Prestigious institutions such as University of Arts London (UAL) and University College London (UCL) have teamed up with property developers, making use of their public standing to whitewash gentrification.
In Southwark, UAL has entered into a partnership with the tax-avoiding property firm Delancey on a new plan to redevelop the Elephant and Castle Shopping Centre—currently home to 70 local and mostly BME-owned businesses—into luxury flats. In exchange UAL’s London College of Communication (LCC), based across the road from the shopping centre, will get a new building on the site.

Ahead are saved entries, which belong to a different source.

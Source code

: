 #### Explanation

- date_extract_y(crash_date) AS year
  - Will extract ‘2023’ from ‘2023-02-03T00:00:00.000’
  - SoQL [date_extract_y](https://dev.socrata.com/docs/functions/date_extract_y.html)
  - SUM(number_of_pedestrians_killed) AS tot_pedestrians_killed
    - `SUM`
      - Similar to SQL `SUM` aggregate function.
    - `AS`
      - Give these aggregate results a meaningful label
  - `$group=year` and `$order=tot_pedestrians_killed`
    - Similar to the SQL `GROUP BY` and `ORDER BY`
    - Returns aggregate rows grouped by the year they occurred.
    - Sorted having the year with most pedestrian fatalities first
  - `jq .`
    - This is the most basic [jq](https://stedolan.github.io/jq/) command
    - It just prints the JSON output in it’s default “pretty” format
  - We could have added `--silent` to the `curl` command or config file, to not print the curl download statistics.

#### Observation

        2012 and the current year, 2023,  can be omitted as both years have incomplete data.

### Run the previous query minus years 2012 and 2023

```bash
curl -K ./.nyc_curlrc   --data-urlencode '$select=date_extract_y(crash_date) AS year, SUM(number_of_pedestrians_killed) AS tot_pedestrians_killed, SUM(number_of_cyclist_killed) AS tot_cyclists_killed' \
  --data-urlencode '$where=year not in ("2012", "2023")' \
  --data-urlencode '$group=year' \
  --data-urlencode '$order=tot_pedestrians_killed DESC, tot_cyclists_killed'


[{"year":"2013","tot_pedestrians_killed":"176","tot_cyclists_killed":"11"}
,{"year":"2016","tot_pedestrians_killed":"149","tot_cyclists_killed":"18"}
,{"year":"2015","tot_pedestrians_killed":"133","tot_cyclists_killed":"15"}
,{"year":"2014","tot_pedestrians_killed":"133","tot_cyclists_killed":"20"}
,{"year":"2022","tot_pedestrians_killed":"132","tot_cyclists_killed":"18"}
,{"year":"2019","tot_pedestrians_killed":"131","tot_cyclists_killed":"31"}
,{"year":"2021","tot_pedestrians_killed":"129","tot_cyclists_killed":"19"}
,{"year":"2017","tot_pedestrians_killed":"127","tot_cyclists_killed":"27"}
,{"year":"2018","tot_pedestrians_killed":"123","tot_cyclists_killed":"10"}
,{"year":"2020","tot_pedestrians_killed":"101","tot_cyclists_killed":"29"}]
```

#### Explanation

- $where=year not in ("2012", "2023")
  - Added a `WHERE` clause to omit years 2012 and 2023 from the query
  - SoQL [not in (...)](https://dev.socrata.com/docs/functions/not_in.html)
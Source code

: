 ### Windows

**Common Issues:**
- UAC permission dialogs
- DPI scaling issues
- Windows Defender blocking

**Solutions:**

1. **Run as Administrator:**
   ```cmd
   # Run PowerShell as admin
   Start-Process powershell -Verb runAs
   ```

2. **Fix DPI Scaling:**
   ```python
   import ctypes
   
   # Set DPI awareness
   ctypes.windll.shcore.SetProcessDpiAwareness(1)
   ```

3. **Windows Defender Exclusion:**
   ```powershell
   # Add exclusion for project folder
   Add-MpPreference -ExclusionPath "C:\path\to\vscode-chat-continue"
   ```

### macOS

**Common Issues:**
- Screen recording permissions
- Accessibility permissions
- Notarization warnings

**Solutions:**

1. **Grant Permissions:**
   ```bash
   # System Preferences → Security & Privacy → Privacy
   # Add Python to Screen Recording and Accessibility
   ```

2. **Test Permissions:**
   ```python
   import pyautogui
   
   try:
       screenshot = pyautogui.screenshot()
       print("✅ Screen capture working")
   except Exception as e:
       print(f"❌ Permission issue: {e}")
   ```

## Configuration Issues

The development will create nearly 1000 new luxury apartments, but only a paltry 33 homes have been included in the plans at affordable rents. No clear relocation plans have been made for the businesses and market traders on the site of the shopping centre and no guarantee of any right to return has been made, with only 10 per cent of planned new retail spots available at affordable rates.
Like many councils, Southwark has a policy that all new housing developments must have at a minimum 35 per cent of new housing available at an "affordable" rate. In London, "affordable housing" is too often not genuinely affordable to many people but in the Elephant and Castle Action Area in Southwark, at least half of the 35 per cent affordable homes are supposed to be available at social rent rates. However, Delancey has found a loophole that allows them to use their own definition and cut this to only 3 per cent – this loophole is the argument that a new university campus is an invaluable asset to the community.
The Southwark Council planning committee narrowly voted down the development plan by four votes to three on 17 January, but Delancey made clear subsequently in a public statement that they will contest the validity of the vote at a council meeting on 30 January.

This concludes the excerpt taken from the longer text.